Nutraceutical formulation based on a synergic combination of melatonin and palmitoylethanolamide for the management of allergic events

Abstract

The management of allergic events is a growing global health issue, especially in industrialized countries. This disease is an immune-mediated process, regulated by the interaction of IgE with an allergen, resulting in mast cell activation, which concerns the release of several immune-inflammatory modulators, i.e., histamine, β-hexosaminidase, COX-2, IL-6, and TNF-α, responsible for the main allergic-reaction associated symptoms. The aim of the present study was the efficacy evaluation of an alternative remedy, an innovative nutraceutical formulation (NF) based on the synergic combination of melatonin (MEL) and palmitoylethanolamide (PEA) for the prevention and treatment of immune disease. At first, the intestinal bioaccessibility of PEA and MEL in NF was assessed at 1.6 and 36%, respectively. Then the MEL and PEA ability to modulate the release of immune-inflammatory modulators in the human mast cell line (HMC-1.2) at their bioaccessible concentration was investigated. Our results underline that NF treatment was able to reduce COX-2 mRNA transcription levels (-30% vs. STIM, p < 0.0001) in stimulated HMC-1.2 and to contract COX-2 enzymatic activity directly (IC₅₀: 152 μg/mL). Additionally, NF showed valuable ability in reducing histamine and β-hexosaminidase release in stimulated HMC-1.2, as well as in decreasing TNF-α and IL-6 mRNA transcription levels and protein production.
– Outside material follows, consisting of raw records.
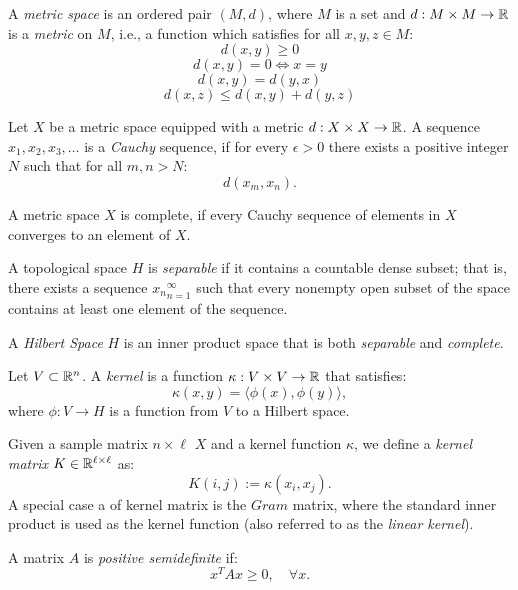 \begin{definition}\label{def:notation:metric_space}
A \emph{metric space} is an ordered pair $(M,d)$, where $M$ is a set and $d: M \times M \rightarrow \mathbb{R}$ is a \emph{metric} on $M$, i.e.,
a function which satisfies for all $x,y,z \in M$:
$$d(x,y) \geq 0$$
$$d(x,y) = 0 \Longleftrightarrow x = y$$
$$d(x,y) = d(y,x)$$
$$d(x,z) \leq d(x,y) + d(y,z)$$
\end{definition}

\begin{definition}\label{def:notation:cauchy_sequence}
Let $X$ be a metric space equipped with a metric $d: X \times X \rightarrow \mathbb{R}$. A sequence $x_1, x_2, x_3, \ldots$
is a \emph{Cauchy} sequence, if for every $\epsilon > 0$ there exists a positive integer $N$ such
that for all $m,n > N$:
$$ d(x_m, x_n).$$
\end{definition}

\begin{definition}\label{def:notation:complete_space}
A metric space $X$ is complete, if every Cauchy sequence of elements in $X$ converges to an element of $X$.
\end{definition}

\begin{definition}\label{def:notation:separable_space}
A topological space $H$ is \emph{separable} if it contains a countable dense subset; that is, there
exists a sequence ${x_n}_{n=1}^{\infty}$ such that every nonempty open subset of the space contains at least
one element of the sequence.
\end{definition}

\begin{definition}\label{def:notation:hilbert_space}
A \emph{Hilbert Space} $H$ is an inner product space that is both \emph{separable} and \emph{complete}.
\end{definition}

\begin{definition}\label{def:notation:kernel_function}
Let $V \subset \mathbb{R}^n$. A \emph{kernel} is a function $\kappa: V \times V \rightarrow \mathbb{R}$ that satisfies:
$$ \kappa(x,y) = \langle \phi(x), \phi(y) \rangle, $$
where $\phi: V \rightarrow H$ is a function from $V$ to a Hilbert space.
\end{definition}

\begin{definition}\label{def:notation:kernel_matrix}
Given a sample matrix $n\times\ell$ $X$ and a kernel function $\kappa$, we define a \emph{kernel matrix} $K \in \mathbb{R}^{\ell \times \ell}$ as:
$$ K(i,j) := \kappa(x_i, x_j).$$
A special case a of kernel matrix is the $Gram$ matrix, where the standard inner product is used as the kernel function (also referred to as the \emph{linear kernel}).
\end{definition}

\begin{definition}\label{def:notation:positive_semidefinite}
A matrix $A$ is \emph{positive semidefinite} if:
$$ x^T A x \geq 0,\quad \forall x.$$
\end{definition}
Keywords: human mast cell; immune response; melatonin; nutraceutical formulation; palmitoylethanolamide; synergic combination.

Figure 1

Chromatographic profile and chemical structures of PEA and MEL standards by HPLC-DAD-FLD analysis. PEA (500 ppm) was analyzed by HPLC-DAD at the wavelength of 205 nm. MEL (25 ppm) was analyzed by HPLC-FLD.

Figure 2

Cytotoxic effect of PEA (A), melatonin (B), and NF (C) on HMC-1.2 cells after 72 h evaluated by the MTT assay. Values are expressed as mean ± SEM from three independent experiments.

Figure 3

Histamine (A) and β-hexosaminidase (B) release in HMC-1.2 cells following pretreatment with PEA, MEL, and NF and stimulation with PMA 50 nM and ionophore 1 μM. Values are expressed as mean ± SEM from three independent experiments. °°°°p < 0.0001 indicates a significant effect of PMA/Ionophore compared to unstimulated cells (CTR); ****p < 0.0001 indicates significant effect of PEA, MEL, and NF compared to stimulated cells.

Figure 4

Expression of IL-6 (A) and TNF-α (B) assessed with qPCR analysis in HMC-1.2 cells pretreated for 1 h with PEA 16 μM, melatonin 80 nM and NF 16 μM + 80 nM and stimulated with PMA 50 nM and ionophore 1 μM for 6 h. (C) Levels of IL-6 and TNF-α in supernatants assessed by multiplex assay. Values are expressed as mean ± SEM from three independent experiments. °°°°p < 0.0001 indicates a significant effect of PMA/Ionophore compared to unstimulated cells (CTR); *p < 0.05, **p < 0.01, ***p < 0.001, and ****p < 0.0001 indicate a significant effect of PEA, MEL or NF compared to stimulated cells.

Figure 5

(A) Expression of PTGS2 assessed with qPCR analysis in HMC-1.2 cells treated with PEA 16 μM, melatonin 80 nM, and NF 16 μM + 80 nM for 1 h following stimulation with PMA 50 nM and ionophore 1 μM and treatment for 6 h. Inhibition of COX-2 activity (expressed in %) of PEA (B) MEL (C) and NF (D). Values are expressed as mean ± SEM from three independent experiments. °°°°p < 0.0001 indicates a significant effect of PMA/Ionophore compared to unstimulated cells (CTR); **p < 0.01 and ****p < 0.0001 indicate a significant effect of PEA, MEL or NF compared to stimulated cells.